Sex and the Single Mouseketeer

Can Justin and Christina find their way out of Disney’s world?

A Catholic schoolgirl gone bad, Britney Spears strutted down the hallways of a high school in her video for “Baby One More Time,” her 16-year-old midriff and Janet Jackson-style gyrations sparking a revolution in the tame world of mallrat-focused teen pop.

As revolutions go, it was a relatively short-lived one.

Sure, the underaged, overheated former Mouseketeer captured the attention of the zeitgeist, as only a rouged, lipsticked and pigtailed teenager in a mini-skirted uniform could. But ever since, the robotic choreography and awkward lyricism of Spears and her peer group — ‘N Sync, Backstreet Boys, Christina Aguilera — has been inexorably moving teen pop further away from its more highly charged roots in R&B.

That’s nothing new, of course: From Elvis to Eminem, white performers have done few things so well as to co-opt black music forms, then scrub them clean for mainstream audiences.
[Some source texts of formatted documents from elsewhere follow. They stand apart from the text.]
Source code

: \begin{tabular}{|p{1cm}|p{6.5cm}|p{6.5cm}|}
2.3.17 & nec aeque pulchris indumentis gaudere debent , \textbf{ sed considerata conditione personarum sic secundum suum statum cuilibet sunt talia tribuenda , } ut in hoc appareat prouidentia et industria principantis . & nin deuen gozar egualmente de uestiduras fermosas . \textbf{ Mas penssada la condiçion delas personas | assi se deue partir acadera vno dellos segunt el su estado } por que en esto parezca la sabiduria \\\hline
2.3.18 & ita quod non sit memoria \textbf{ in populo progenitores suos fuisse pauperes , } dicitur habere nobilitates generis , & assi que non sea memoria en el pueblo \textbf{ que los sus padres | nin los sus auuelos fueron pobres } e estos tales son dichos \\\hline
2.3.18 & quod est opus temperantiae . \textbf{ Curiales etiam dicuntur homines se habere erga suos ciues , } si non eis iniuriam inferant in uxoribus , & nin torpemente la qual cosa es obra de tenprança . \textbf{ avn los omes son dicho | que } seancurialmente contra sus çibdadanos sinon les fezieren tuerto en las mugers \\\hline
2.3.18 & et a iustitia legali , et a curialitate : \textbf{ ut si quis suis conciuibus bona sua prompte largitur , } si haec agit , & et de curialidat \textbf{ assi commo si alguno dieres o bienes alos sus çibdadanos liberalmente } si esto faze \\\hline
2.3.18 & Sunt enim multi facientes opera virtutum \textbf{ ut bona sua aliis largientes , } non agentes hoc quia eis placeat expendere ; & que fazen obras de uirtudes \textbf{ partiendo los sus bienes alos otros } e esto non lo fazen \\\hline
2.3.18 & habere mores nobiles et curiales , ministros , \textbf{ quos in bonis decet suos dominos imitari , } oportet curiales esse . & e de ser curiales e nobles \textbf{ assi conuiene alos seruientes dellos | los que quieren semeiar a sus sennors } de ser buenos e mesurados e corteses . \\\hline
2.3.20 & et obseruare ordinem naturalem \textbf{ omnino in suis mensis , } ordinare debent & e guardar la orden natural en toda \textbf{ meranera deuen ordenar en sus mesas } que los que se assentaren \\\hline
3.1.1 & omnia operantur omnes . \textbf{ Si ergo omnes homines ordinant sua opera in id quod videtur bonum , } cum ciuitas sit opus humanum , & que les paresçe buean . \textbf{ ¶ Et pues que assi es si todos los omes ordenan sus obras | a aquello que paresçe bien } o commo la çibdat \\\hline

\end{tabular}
But in the whitewashed vision of sexuality perfected by Spears and adopted by fellow ex-Mouseketeers, lurks a discomfort with sex not shared by others in their age bracket.

Which brings us to Justin Timberlake and Christina Aguilera, touring together behind a pair of albums that boast the sexual finesse of a Porky’s character fumbling with a bra strap.

Timberlake’s debut solo CD, Justified, positions him as an aspiring loverman whose self-consciousness outweighs his self-assurance; despite the fact that the songs were guided by heavyweights Timbaland and Neptune, Justin lacks the vocal wallop to make their sexiness convincing. Stuck as he is, somewhere in the awkward narcissism of adolescence, even his pillow-talk foreplay — “You’re a good girl and that’s what makes me trust you” — sounds distressingly banal. Besides, much of Justified takes its musical influences from Off The Wall-era Michael Jackson, and we all know how sexually well-adjusted the King of Pop turned out to be.

But if Timberlake displays a naive swagger that could conceivably ripen into sexual maturity, Aguilera seems to have skipped the maturation process altogether. From the sultry innuendo of her breakthrough single “Genie in a Bottle” (“gotta rub me the right way”), Aguilera went straight to last October’s release, Stripped, at which point she began to pose nude for Rolling Stone, appeared publicly in outlandishly skimpy get-ups and made salacious comments in the press (do we really need to know about her genital piercings?). It’s hard to take seriously the resulting sexed-up tart, a cartoon image that is especially disappointing given Aguilera’s formidable vocal talents.

Tellingly, along with Spears, both Timberlake and Aguilera can trace their show-business roots back to Disney’s squeaky-clean Mickey Mouse Club, where they were inducted at puberty. During their employ by that corporate paragon of cultural homogeneity, they seem to have suffered a blow to their self-expression that has caused them to turn to sex in a desperate effort to individuate, while at the same time their music fails to express emotions that would affect anyone over the age of 16. It’s all too apparent that years spent learning faux-funky dance moves and towing the line as teen-pop mannequins have left Timberlake and Aguilera less developed than other non-Mouseketeers their age. Avril Lavigne and Michelle Branch, even Timberlake’s contemporaries in Hanson, have all gone on to define themselves through their music, without a heavy reliance on sex.

Not that anyone joins the Mickey Mouse Club in a quest for artistic definition. Like “American Idol,” it’s a ticket to fast-track fame, and one that apparently leaves its members disastrously ill-prepared to deal with life in the adult world — even as they pretend to have been around the block. While they may by now make more money than all of 99X’s mewling nu-metal bands combined, it’s becoming more and more clear: Instead of turning 12 and earning their Mouse ears, Justin and Christina might have made a more sound choice, all those years ago, to pick up a guitar and join a band.